Foreign Minister nominee Yun Byung-se is the architect of President-elect Park Geun-hye’s policy of reengaging North Korea and is tasked to save it from derailment amid escalating tension following the belligerent neighbor’s new nuclear brinkmanship.
The 60-year-old former career diplomat was named the nation’s foreign affairs chief to assist the incoming leader in coping with regional uncertainties such as revived nationalism in Japan and the ever-complicated rivalry between the U.S. and China.
He also faces a tough job of restoring stability and morale to the Foreign Ministry staff disgruntled with her decision to deprive it of the authority of trade negotiations.
Foreign minister nominee Yun Byung-se. (Park Hae-mook/The Korea Herald)

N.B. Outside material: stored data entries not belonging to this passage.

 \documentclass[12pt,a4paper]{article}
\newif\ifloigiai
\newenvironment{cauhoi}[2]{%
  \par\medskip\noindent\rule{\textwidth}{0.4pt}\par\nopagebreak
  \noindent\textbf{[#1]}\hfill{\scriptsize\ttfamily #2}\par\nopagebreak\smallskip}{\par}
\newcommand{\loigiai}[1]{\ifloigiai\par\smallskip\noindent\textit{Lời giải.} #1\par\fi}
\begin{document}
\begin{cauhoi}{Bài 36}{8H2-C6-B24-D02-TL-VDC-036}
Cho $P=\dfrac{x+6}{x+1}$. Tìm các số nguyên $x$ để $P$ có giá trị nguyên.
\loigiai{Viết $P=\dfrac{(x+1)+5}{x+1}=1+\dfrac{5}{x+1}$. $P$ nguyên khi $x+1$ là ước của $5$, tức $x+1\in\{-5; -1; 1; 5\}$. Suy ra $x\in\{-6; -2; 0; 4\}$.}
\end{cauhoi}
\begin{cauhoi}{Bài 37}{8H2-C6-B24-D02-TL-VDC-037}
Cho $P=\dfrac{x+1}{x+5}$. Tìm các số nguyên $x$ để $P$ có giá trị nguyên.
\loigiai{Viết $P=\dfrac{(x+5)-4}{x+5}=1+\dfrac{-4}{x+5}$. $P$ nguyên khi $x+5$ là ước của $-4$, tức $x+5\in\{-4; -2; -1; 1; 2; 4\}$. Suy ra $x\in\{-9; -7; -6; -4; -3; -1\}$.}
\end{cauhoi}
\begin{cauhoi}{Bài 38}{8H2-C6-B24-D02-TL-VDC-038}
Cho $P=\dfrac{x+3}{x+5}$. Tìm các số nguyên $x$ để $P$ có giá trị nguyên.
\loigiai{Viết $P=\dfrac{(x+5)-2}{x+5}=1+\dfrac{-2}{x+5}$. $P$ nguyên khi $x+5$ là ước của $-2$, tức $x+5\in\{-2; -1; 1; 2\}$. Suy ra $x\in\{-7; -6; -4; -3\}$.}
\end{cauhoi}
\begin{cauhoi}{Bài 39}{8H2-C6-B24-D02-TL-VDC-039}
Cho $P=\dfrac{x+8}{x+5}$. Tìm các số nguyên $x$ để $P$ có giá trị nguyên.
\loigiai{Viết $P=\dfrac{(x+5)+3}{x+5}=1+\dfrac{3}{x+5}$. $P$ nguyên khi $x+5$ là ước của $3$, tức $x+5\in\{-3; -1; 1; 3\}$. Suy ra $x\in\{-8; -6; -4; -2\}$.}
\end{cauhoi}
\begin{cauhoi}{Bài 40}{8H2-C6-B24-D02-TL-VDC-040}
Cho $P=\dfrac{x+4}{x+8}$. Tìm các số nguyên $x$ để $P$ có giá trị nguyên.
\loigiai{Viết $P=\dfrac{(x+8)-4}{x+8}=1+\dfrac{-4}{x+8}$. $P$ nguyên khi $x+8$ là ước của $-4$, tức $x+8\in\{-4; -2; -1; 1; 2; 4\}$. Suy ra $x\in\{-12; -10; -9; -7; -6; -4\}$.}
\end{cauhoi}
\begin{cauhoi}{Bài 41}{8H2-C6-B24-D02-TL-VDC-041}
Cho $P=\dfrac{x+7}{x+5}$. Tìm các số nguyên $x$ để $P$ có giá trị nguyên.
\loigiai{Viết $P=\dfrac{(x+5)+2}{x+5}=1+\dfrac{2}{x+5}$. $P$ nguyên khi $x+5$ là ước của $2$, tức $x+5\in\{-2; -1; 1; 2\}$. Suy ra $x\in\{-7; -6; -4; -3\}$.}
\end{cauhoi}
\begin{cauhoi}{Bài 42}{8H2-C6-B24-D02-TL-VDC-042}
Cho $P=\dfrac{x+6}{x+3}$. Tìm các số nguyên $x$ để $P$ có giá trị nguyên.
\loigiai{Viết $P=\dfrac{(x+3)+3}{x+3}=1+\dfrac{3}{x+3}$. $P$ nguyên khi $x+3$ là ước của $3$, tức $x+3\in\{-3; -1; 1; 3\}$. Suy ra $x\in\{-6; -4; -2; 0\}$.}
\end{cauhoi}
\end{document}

Known for diligence and professional expertise, Yun has been deemed a soft option since becoming a member of Park’s policy planning team in July. Their ties came to light when he joined the National Future Institute, her think tank established in December 2010.
Yun also boasts hands-on experience spanning nearly three decades. In 2007, he took part in the landmark inter-Korean summit between former President Roh Moo-hyun and late dictator Kim Jong-il.
He is one of the primary authors of the president-in-waiting’s road map for a peaceful Northeast Asia, “trustpolitik” and national reunification. The package touches on everything from North Korea’s denuclearization and Eurasia-wide cooperation to economic diplomacy and climate efforts.
“We plan to make security and dialogue work in tandem, like the wheels on a wagon,” Yun told a radio interview in November.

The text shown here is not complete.